NASのストレージ容量には上限があり、限界に近づいてきた場合にオンラインストレージ化が推奨されます。NASデバイスの場合、新しいハードウェアを購入して設置する必要があり、コストや設置の手間がかかります。

しかし、オンラインストレージでは、ストレージ容量を数クリックで簡単に追加することができます。コスト面においても、使用した分だけ料金を支払うモデルが一般的であるため、初期投資が少なくて済みます。

NASのストレージ容量に限界が近づいてきた場合、追加コストや環境整備の観点から、データ管理をオンラインストレージサービスへ移行する最適なタイミングです。

機器が古くなった時

NASデバイスや関連機器が古くなり、買い換えが必要になった時、新たな機器を購入して設置するのはコストや時間がかかります。また、古いNASシステムは新しい技術の進歩に対応していない可能性もあり、予想外のコストが発生しやすいです。

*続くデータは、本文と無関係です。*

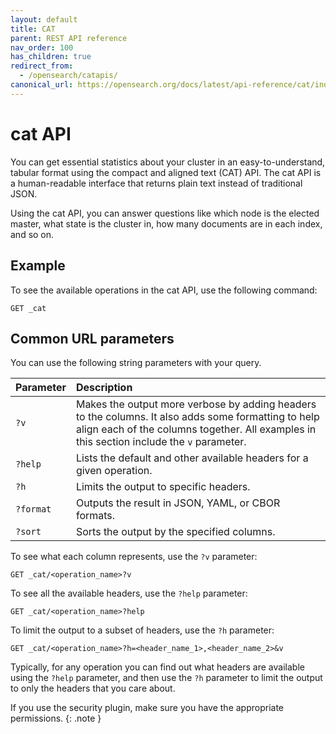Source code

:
 ```yaml
---
layout: default
title: CAT
parent: REST API reference
nav_order: 100
has_children: true
redirect_from:
  - /opensearch/catapis/
canonical_url: https://opensearch.org/docs/latest/api-reference/cat/index/
---
```


# cat API

You can get essential statistics about your cluster in an easy-to-understand, tabular format using the compact and aligned text (CAT) API. The cat API is a human-readable interface that returns plain text instead of traditional JSON.

Using the cat API, you can answer questions like which node is the elected master, what state is the cluster in, how many documents are in each index, and so on.

## Example

To see the available operations in the cat API, use the following command:

```
GET _cat
```

## Common URL parameters

You can use the following string parameters with your query.

Parameter | Description
:--- | :--- |
`?v` |  Makes the output more verbose by adding headers to the columns. It also adds some formatting to help align each of the columns together. All examples in this section include the `v` parameter.
`?help` | Lists the default and other available headers for a given operation.
`?h`  |  Limits the output to specific headers.
`?format` |  Outputs the result in JSON, YAML, or CBOR formats.
`?sort` | Sorts the output by the specified columns.

To see what each column represents, use the `?v` parameter:

```
GET _cat/<operation_name>?v
```

To see all the available headers, use the `?help` parameter:

```
GET _cat/<operation_name>?help
```

To limit the output to a subset of headers, use the `?h` parameter:

```
GET _cat/<operation_name>?h=<header_name_1>,<header_name_2>&v
```

Typically, for any operation you can find out what headers are available using the `?help` parameter, and then use the `?h` parameter to limit the output to only the headers that you care about.

If you use the security plugin, make sure you have the appropriate permissions.
{: .note }

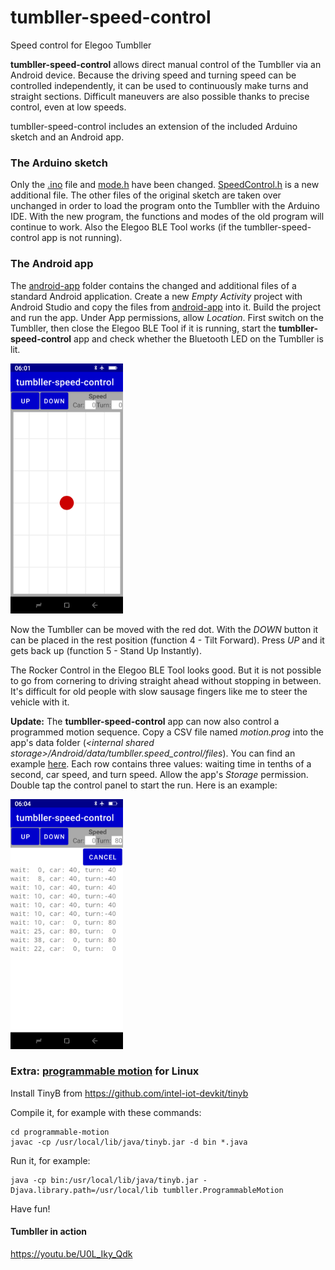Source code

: # tumbller-speed-control
Speed control for Elegoo Tumbller

**tumbller-speed-control** allows direct manual control of the Tumbller via an Android device. Because the driving speed and turning speed can be controlled independently, it can be used to continuously make turns and straight sections. Difficult maneuvers are also possible thanks to precise control, even at low speeds.

tumbller-speed-control includes an extension of the included Arduino sketch and an Android app.

### The Arduino sketch
Only the [.ino](tumbller-speed-control.ino) file and [mode.h](mode.h) have been changed. [SpeedControl.h](SpeedControl.h) is a new additional file. The other files of the original sketch are taken over unchanged in order to load the program onto the Tumbller with the Arduino IDE. With the new program, the functions and modes of the old program will continue to work. Also the Elegoo BLE Tool works (if the tumbller-speed-control app is not running).

### The Android app
The [android-app](android-app) folder contains the changed and additional files of a standard Android application. Create a new *Empty Activity* project with Android Studio and copy the files from [android-app](android-app) into it. Build the project and run the app. Under App permissions, allow *Location*. First switch on the Tumbller, then close the Elegoo BLE Tool if it is running, start the **tumbller-speed-control** app and check whether the Bluetooth LED on the Tumbller is lit.

<img src="android-app/screenshot.png" height="400" />

Now the Tumbller can be moved with the red dot. With the *DOWN* button it can be placed in the rest position (function 4 - Tilt Forward). Press *UP* and it gets back up (function 5 - Stand Up Instantly).

The Rocker Control in the Elegoo BLE Tool looks good. But it is not possible to go from cornering to driving straight ahead without stopping in between. It's difficult for old people with slow sausage fingers like me to steer the vehicle with it.

**Update:** The **tumbller-speed-control** app can now also control a programmed motion sequence. Copy a CSV file named *motion.prog* into the app's data folder (*\<internal shared storage\>/Android/data/tumbller.speed_control/files*). You can find an example [here](programmable-motion/motion.prog). Each row contains three values: waiting time in tenths of a second, car speed, and turn speed. Allow the app's *Storage* permission. Double tap the control panel to start the run. Here is an example:

<img src="android-app/screenshot-progmotion.png" height="400" />

### Extra: [programmable motion](programmable-motion) for Linux
Install TinyB from https://github.com/intel-iot-devkit/tinyb

Compile it, for example with these commands:
```
cd programmable-motion
javac -cp /usr/local/lib/java/tinyb.jar -d bin *.java
```
Run it, for example:
```
java -cp bin:/usr/local/lib/java/tinyb.jar -Djava.library.path=/usr/local/lib tumbller.ProgrammableMotion
```
Have fun!

#### Tumbller in action
https://youtu.be/U0L_Iky_Qdk
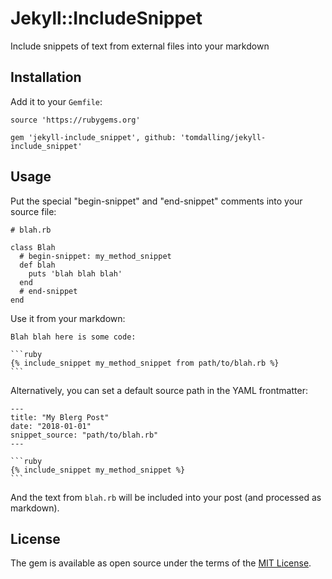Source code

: # Jekyll::IncludeSnippet

Include snippets of text from external files into your markdown

## Installation

Add it to your `Gemfile`:

    source 'https://rubygems.org'

    gem 'jekyll-include_snippet', github: 'tomdalling/jekyll-include_snippet'

## Usage

Put the special "begin-snippet" and "end-snippet" comments into your source file:

    # blah.rb

    class Blah
      # begin-snippet: my_method_snippet
      def blah
        puts 'blah blah blah'
      end
      # end-snippet
    end

Use it from your markdown:

    Blah blah here is some code:

    ```ruby
    {% include_snippet my_method_snippet from path/to/blah.rb %}
    ```

Alternatively, you can set a default source path in the YAML frontmatter:

    ---
    title: "My Blerg Post"
    date: "2018-01-01"
    snippet_source: "path/to/blah.rb"
    ---

    ```ruby
    {% include_snippet my_method_snippet %}
    ```

And the text from `blah.rb` will be included into your post (and processed as markdown).


## License

The gem is available as open source under the terms of the [MIT License](http://opensource.org/licenses/MIT).
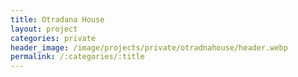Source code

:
 ```yaml
---
title: Otradana House
layout: project
categories: private
header_image: /image/projects/private/otradnahouse/header.webp
permalink: /:categories/:title
---
```

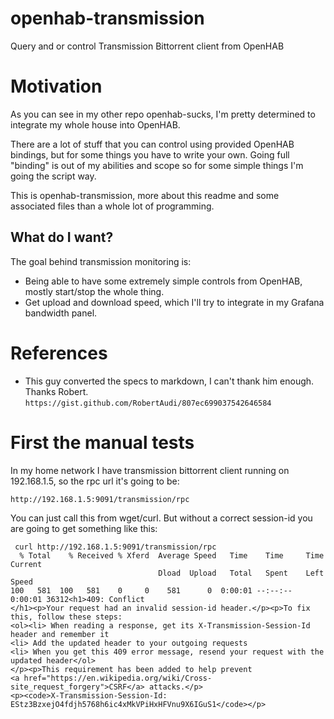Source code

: # openhab-transmission
Query and or control Transmission Bittorrent client from OpenHAB

# Motivation

As you can see in my other repo openhab-sucks, I'm pretty determined to integrate my whole house into OpenHAB.

There are a lot of stuff that you can control using provided OpenHAB bindings, but for some things you have to write your own. Going full "binding" is out of my abilities and scope so for some simple things I'm going the script way.

This is openhab-transmission, more about this readme and some associated files than a whole lot of programming.

## What do I want?

The goal behind transmission monitoring is:

* Being able to have some extremely simple controls from OpenHAB, mostly start/stop the whole thing. 
* Get upload and download speed, which I'll try to integrate in my Grafana bandwidth panel.

# References

* This guy converted the specs to markdown, I can't thank him enough. Thanks Robert.
`https://gist.github.com/RobertAudi/807ec699037542646584`


# First the manual tests

In my home network I have transmission bittorrent client running on 192.168.1.5, so the rpc url it's going to be:

`http://192.168.1.5:9091/transmission/rpc`

You can just call this from wget/curl. But without a correct session-id you are going to get something like this:

```
 curl http://192.168.1.5:9091/transmission/rpc
  % Total    % Received % Xferd  Average Speed   Time    Time     Time  Current
                                 Dload  Upload   Total   Spent    Left  Speed
100   581  100   581    0     0    581      0  0:00:01 --:--:--  0:00:01 36312<h1>409: Conflict
</h1><p>Your request had an invalid session-id header.</p><p>To fix this, follow these steps:
<ol><li> When reading a response, get its X-Transmission-Session-Id header and remember it
<li> Add the updated header to your outgoing requests
<li> When you get this 409 error message, resend your request with the updated header</ol>
</p><p>This requirement has been added to help prevent 
<a href="https://en.wikipedia.org/wiki/Cross-site_request_forgery">CSRF</a> attacks.</p>
<p><code>X-Transmission-Session-Id: EStz3BzxejO4fdjh5768h6ic4xMkVPiHxHFVnu9X6IGuS1</code></p>
```



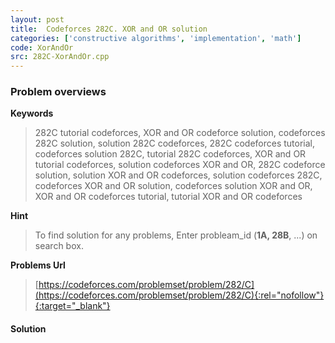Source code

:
 ```yaml
---
layout: post
title:  Codeforces 282C. XOR and OR solution
categories: ['constructive algorithms', 'implementation', 'math']
code: XorAndOr
src: 282C-XorAndOr.cpp
---
```

### **Problem overviews**

**Keywords**
> 282C tutorial codeforces, XOR and OR codeforce solution, codeforces 282C solution, solution 282C codeforces, 282C codeforces tutorial, codeforces solution 282C, tutorial 282C codeforces, XOR and OR tutorial codeforces, solution codeforces XOR and OR, 282C codeforce solution, solution XOR and OR codeforces, solution codeforces 282C, codeforces XOR and OR solution, codeforces solution XOR and OR, XOR and OR codeforces tutorial, tutorial XOR and OR codeforces

**Hint**
> To find solution for any problems, Enter probleam_id (**1A, 28B**, ...) on search box. 

**Problems Url**
> [https://codeforces.com/problemset/problem/282/C](https://codeforces.com/problemset/problem/282/C){:rel="nofollow"}{:target="_blank"}

#### **Solution**



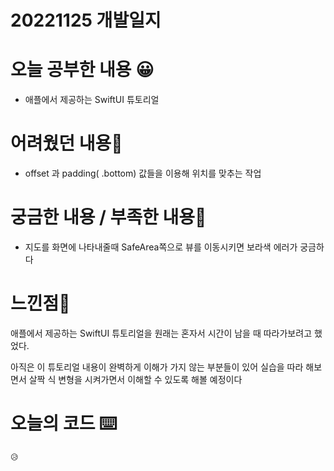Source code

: # 20221125 개발일지

# 오늘 공부한 내용 😀

- 애플에서 제공하는 SwiftUI 튜토리얼

# 어려웠던 내용🤯

- offset 과 padding( .bottom) 값들을 이용해 위치를 맞추는 작업

# 궁금한 내용 / 부족한 내용🤔

- 지도를 화면에 나타내줄때 SafeArea쪽으로 뷰를 이동시키면 보라색 에러가 궁금하다

# 느낀점🤨

애플에서 제공하는 SwiftUI 튜토리얼을 원래는 혼자서 시간이 남을 때 따라가보려고 했었다.

아직은 이 튜토리얼 내용이 완벽하게 이해가 가지 않는 부분들이 있어 실습을 따라 해보면서 살짝 식 변형을 시켜가면서 이해할 수 있도록 해볼 예정이다

# 오늘의 코드 ⌨️

```swift
😥
```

そのため、機器が古くなった時が、オンラインストレージへの移行を検討すべきタイミングとなります。なお、オンラインストレージ技術は常に進化しており、従来の物理的なNASよりも高速かつ効率的なデータアクセスを提供していることが多いです。

システムや周辺機器との互換性に悩むことがなく、設備投資のコストを抑えられます。

運用人材がいない時

NASシステムの運用には、専門的な知識が必要です。NASを適切に運用できる専門的な人材が不足している場合、オンラインストレージ化を検討すべきといえます。

NASは、ネットワーク設定・ディスクのフォーマット・ユーザー権限の設定など、初期設定が複雑なことが多いです。また、機密データを保持するため、適切なセキュリティ対策も必要であり、故障やトラブルの際には迅速な対応が求められます。

オンラインストレージサービスの利用では専門性を必要とせず、ベンダー(サービス提供者)が保守管理やセキュリティ対策を行います。そのため、組織内に専門知識を持つ人材がいなくても、安定的なデータ管理の継続が可能です。

NASをオンラインストレージ化するメリット

オンラインストレージはNASに比べて、高い柔軟性・容易な運用など、さまざまなメリットがあります。ここでは、NASをオンラインストレージ化するメリットを解説します。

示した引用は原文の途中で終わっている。